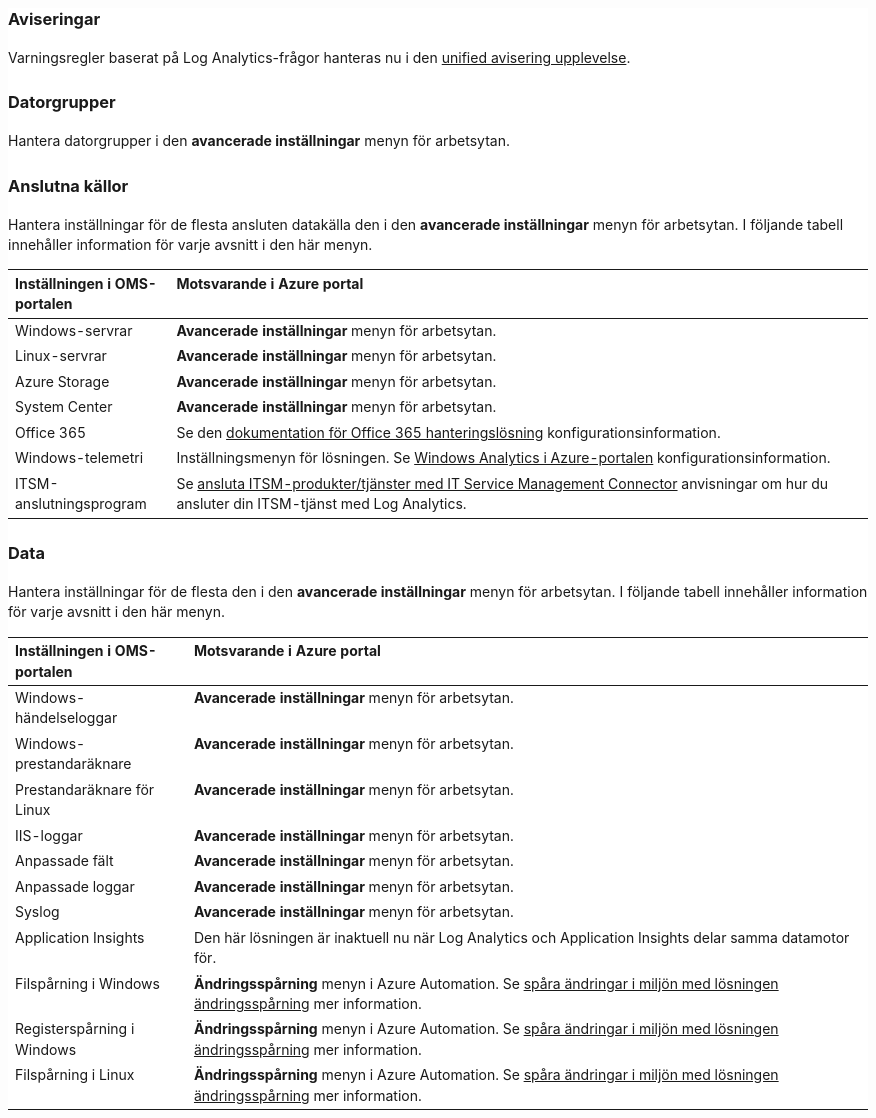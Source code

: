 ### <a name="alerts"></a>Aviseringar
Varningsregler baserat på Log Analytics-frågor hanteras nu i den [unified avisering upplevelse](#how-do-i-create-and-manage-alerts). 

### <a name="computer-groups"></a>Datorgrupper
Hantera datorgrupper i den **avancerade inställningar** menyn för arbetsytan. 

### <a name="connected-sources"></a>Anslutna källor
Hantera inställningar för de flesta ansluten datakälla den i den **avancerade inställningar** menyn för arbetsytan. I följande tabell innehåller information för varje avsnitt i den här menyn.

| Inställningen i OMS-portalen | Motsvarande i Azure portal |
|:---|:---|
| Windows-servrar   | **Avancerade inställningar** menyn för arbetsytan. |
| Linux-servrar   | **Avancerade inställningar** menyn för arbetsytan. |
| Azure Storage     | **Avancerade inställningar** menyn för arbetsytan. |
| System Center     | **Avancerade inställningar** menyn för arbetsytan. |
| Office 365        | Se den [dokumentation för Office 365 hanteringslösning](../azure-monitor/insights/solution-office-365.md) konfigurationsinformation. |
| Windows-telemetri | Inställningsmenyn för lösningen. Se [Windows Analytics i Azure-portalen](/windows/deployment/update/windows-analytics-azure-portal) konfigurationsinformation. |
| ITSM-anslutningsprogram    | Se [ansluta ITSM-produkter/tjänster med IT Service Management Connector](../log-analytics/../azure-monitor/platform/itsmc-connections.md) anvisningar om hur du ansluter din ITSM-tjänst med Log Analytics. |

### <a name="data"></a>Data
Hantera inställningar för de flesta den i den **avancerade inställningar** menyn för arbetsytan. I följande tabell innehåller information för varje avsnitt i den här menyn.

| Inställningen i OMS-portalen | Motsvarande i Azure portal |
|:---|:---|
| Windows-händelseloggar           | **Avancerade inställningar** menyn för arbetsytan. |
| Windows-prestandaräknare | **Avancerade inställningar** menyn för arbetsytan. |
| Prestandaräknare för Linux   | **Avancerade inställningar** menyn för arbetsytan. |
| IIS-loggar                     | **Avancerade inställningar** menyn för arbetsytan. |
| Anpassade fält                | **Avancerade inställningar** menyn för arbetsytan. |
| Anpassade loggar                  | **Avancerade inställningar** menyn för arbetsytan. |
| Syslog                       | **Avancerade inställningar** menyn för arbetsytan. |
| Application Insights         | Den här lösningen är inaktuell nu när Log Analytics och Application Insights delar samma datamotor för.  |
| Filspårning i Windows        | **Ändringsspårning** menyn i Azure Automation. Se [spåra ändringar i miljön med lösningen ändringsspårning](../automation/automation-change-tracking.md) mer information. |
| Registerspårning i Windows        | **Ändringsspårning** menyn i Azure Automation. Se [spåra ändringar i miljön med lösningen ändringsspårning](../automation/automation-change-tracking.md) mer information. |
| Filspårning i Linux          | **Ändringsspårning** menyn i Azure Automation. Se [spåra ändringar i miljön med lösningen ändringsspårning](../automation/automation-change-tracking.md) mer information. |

#####

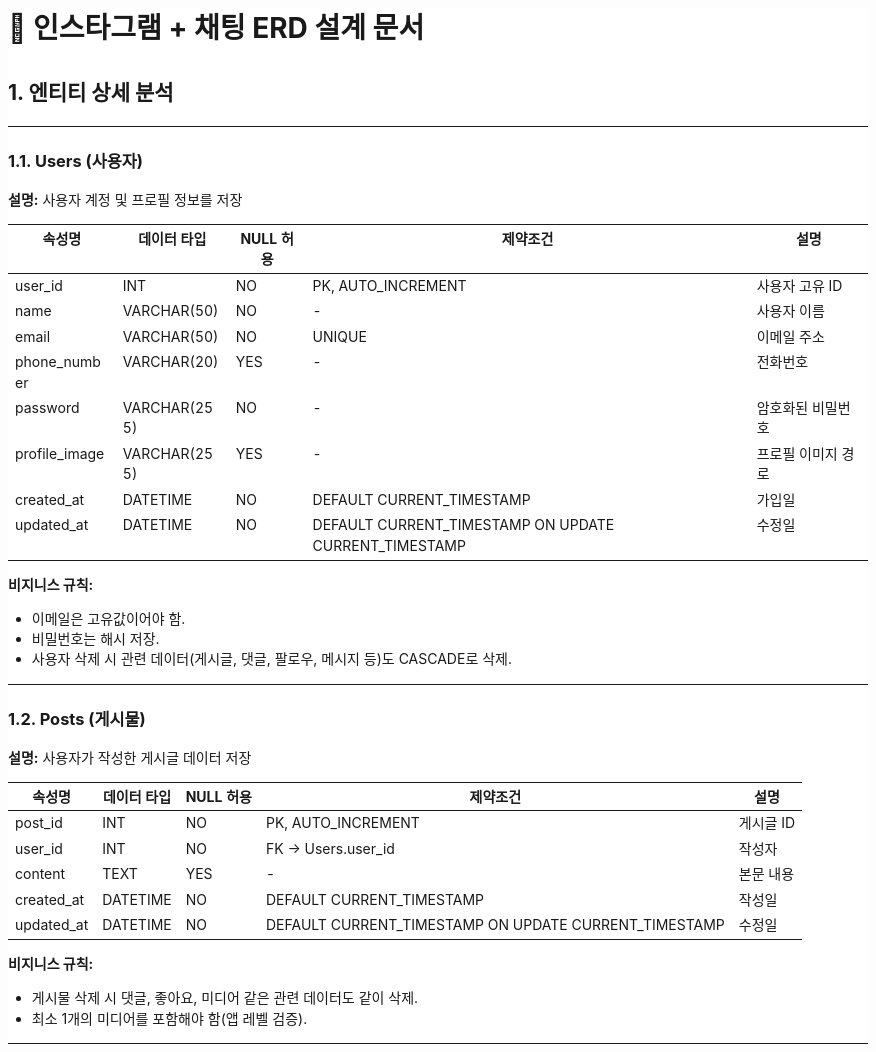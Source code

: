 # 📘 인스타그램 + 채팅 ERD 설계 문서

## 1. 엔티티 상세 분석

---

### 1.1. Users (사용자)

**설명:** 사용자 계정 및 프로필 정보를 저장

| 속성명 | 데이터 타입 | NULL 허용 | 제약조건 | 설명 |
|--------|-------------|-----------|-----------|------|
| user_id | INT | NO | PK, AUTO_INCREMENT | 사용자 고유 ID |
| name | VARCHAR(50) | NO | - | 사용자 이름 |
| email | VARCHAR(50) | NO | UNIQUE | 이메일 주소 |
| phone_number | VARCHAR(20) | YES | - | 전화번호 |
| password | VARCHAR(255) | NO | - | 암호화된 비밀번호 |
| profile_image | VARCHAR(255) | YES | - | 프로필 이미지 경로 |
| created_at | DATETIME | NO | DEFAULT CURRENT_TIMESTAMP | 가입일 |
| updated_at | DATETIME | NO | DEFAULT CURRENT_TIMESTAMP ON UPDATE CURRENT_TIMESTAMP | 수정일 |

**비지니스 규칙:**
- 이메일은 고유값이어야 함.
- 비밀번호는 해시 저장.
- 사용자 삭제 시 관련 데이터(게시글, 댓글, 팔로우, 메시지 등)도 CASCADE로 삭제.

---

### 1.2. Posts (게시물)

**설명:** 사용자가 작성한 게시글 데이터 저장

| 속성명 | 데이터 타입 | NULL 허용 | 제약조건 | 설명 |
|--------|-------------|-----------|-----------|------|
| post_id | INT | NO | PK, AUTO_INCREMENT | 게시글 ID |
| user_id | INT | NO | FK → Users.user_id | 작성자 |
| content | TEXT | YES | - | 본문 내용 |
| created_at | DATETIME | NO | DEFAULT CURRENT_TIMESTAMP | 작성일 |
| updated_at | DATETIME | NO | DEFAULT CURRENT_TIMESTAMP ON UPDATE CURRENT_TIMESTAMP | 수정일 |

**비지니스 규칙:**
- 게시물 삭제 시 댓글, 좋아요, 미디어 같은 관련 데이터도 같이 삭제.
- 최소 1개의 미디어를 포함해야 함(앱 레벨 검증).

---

#####

▶ EXERCISE OBJECTIVE
Precisely the lines between those holding "프로필 이미지 경로 |" and "AUTO_INCREMENT | 게시글 ID |", inclusive, are to be reproduced from the listing above, with nothing added.

▶ RESPONSE FOR THIS EXERCISE
| profile_image | VARCHAR(255) | YES | - | 프로필 이미지 경로 |
| created_at | DATETIME | NO | DEFAULT CURRENT_TIMESTAMP | 가입일 |
| updated_at | DATETIME | NO | DEFAULT CURRENT_TIMESTAMP ON UPDATE CURRENT_TIMESTAMP | 수정일 |

**비지니스 규칙:**
- 이메일은 고유값이어야 함.
- 비밀번호는 해시 저장.
- 사용자 삭제 시 관련 데이터(게시글, 댓글, 팔로우, 메시지 등)도 CASCADE로 삭제.

---

### 1.2. Posts (게시물)

**설명:** 사용자가 작성한 게시글 데이터 저장

| 속성명 | 데이터 타입 | NULL 허용 | 제약조건 | 설명 |
|--------|-------------|-----------|-----------|------|
| post_id | INT | NO | PK, AUTO_INCREMENT | 게시글 ID |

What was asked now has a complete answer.